OGH 4Ob2058/96t

OGH4Ob2058/96t16.4.1996

Der Oberste Gerichtshof hat durch den Vizepräsidenten des Obersten Gerichtshofes HonProf.Dr.Gamerith als Vorsitzenden sowie durch die Hofräte des Obersten Gerichtshofes Dr.Kodek, Dr.Niederreiter, Dr.Tittel und Dr.Griß als weitere Richter in der Rechtssache der klagenden Partei P***** GesellschaftmbH, ***** vertreten durch Dr.Harald Schmidt, Rechtsanwalt in Wien, wider die beklagte Partei R***** GesellschaftmbH, ***** vertreten durch Dr.Christian Kleinszig und Dr.Christian Puswald, Rechtsanwälte in Sankt Veit an der Glan, wegen Patenteingriffs (Streitwert S 1 Mio., Revisionsinteresse S 800.000,--), infolge außerordentlicher Revision der Beklagten gegen das Urteil des Oberlandesgerichtes Wien als Berufungsgericht vom 19. Jänner 1996, GZ 5 R 146/95-25, den

Beschluß

gefaßt:

 

Spruch:

Die außerordentliche Revision der Beklagten wird gemäß § 508 a Abs 2 ZPO mangels der Voraussetzungen des § 502 Abs 1 ZPO zurückgewiesen (§ 510 Abs 3 ZPO).

Text

Begründung

Rechtliche Beurteilung

Gemäß § 22a PatG idF BGBl 1984/234 wird der Schutzbereich des Patentes und der bekanntgemachten Anmeldung (§ 101 Abs 2) durch den Inhalt der Patentansprüche bestimmt. Die Beschreibung und die Zeichnungen sind jedoch zur Auslegung der Patentansprüche heranzuziehen. Dabei ist das Protokoll über die Auslegung des Artikels 69 des Europäischen Patentübereinkommens, BGBl 1979/350, in der jeweils geltenden Fassung sinngemäß anzuwenden.

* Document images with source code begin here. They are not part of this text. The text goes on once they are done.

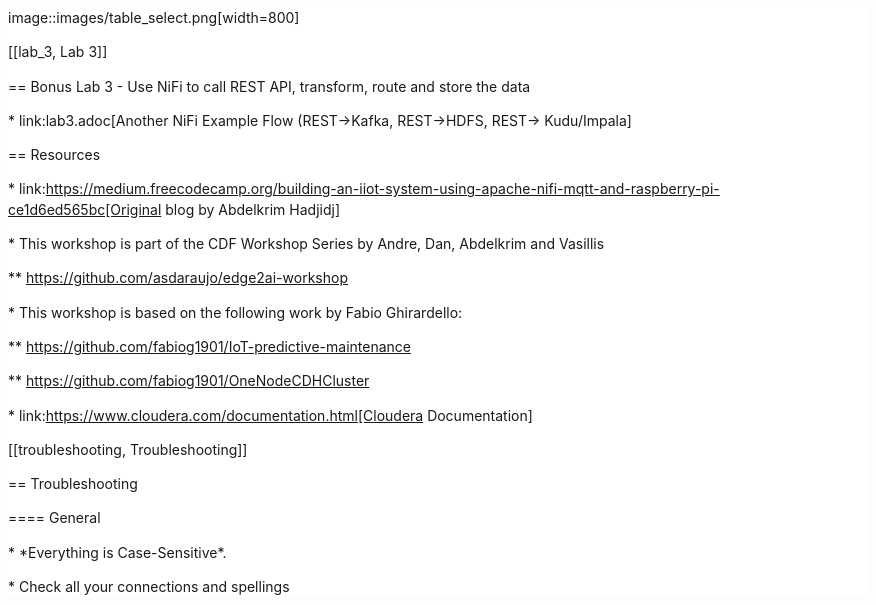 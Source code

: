 image::images/table\_select.png\[width=800\]

\[\[lab\_3, Lab 3\]\]

\== Bonus Lab 3 - Use NiFi to call REST API, transform, route and store the data

\* link:lab3.adoc\[Another NiFi Example Flow (REST->Kafka, REST->HDFS, REST-> Kudu/Impala\]

\== Resources

\* link:https://medium.freecodecamp.org/building-an-iiot-system-using-apache-nifi-mqtt-and-raspberry-pi-ce1d6ed565bc[Original blog by Abdelkrim Hadjidj\]

\* This workshop is part of the CDF Workshop Series by Andre, Dan, Abdelkrim and Vasillis

\*\* https://github.com/asdaraujo/edge2ai-workshop

\* This workshop is based on the following work by Fabio Ghirardello:

\*\* https://github.com/fabiog1901/IoT-predictive-maintenance

\*\* https://github.com/fabiog1901/OneNodeCDHCluster

\* link:https://www.cloudera.com/documentation.html[Cloudera Documentation\]

\[\[troubleshooting, Troubleshooting\]\]

\== Troubleshooting

\==== General

\* \*Everything is Case-Sensitive\*.

\* Check all your connections and spellings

Auch wenn es daher richtig ist, daß - entgegen der Auffassung des Berufungsgerichtes - die Beschreibung und die Zeichnungen nicht nur dann heranzuziehen sind, wenn der Patentanspruch unklar oder zweideutig formuliert ist, folgt daraus nicht, daß der Begriff "Steuerschalter" eng auszulegen wäre. Nach der Patentbeschreibung soll "ein geeigneter Steuerschalter" das automatische Zuschalten der Lenkeinrichtung in Abhängigkeit von der Verriegelungsvorrichtung erlauben. Mit der Lenkeinrichtung sollen die Hinterräder in Abhängigkeit von der Lenkung der Zugmaschine, beispielsweise über einen elektrischen oder hydraulischen Antrieb, gelenkt werden.

Nach den Feststellungen des Erstgerichtes ist es für den Fachmann auf dem betreffenden Gebiet klar, daß Lenkeinrichtungen und Verriegelungsvorrichtungen der in Frage stehenden Art elektrisch oder hydraulisch betätigt werden können und daß demgemäß ein "Steuerschalter" eine Steuereinrichtung bildet, die als Rechner und/oder als gesteuerter Hydraulikschalter (= Hydraulikventil) ausgebildet sein kann. Es ist daher nicht richtig, daß die Beklagte mit der elektronischen Steuerung einen "Steuerschalter" verwendete, welcher sich vom "Steuerschalter" der patentierten Erfindung wesentlich unterschiede. Das Erstgericht hat vielmehr in Übereinstimmung mit dem von ihm eingeholten Sachverständigengutachten

festgestellt, daß an dem vom Sachverständigen begutachteten Fahrzeug die Merkmale des Klagspatentes verwirklicht sind. Auch die von der Beklagten zitierte Rechtsprechung (ÖBl 1985, 38 - Befestigungsvorrichtung für Fassadenelemente), wonach (nur) technische Maßnahmen, die sich von den Patentansprüchen nur unwesentlich unterscheiden, nicht aus dem Schutzbereich des Patentes fallen, kann demnach zu keinem für die Beklagte günstigeren Ergebnis führen.

Mängel des Verfahrens erster Instanz, die das Berufungsgericht verneint, können in der Revision nicht mehr gerügt werden (stRsp ua SZ 62/157 = JBl 1990, 535 uva; Kodek in Rechberger, ZPO § 503 Rz 3). Das Beseitigungsbegehren ist nicht unbestimmt.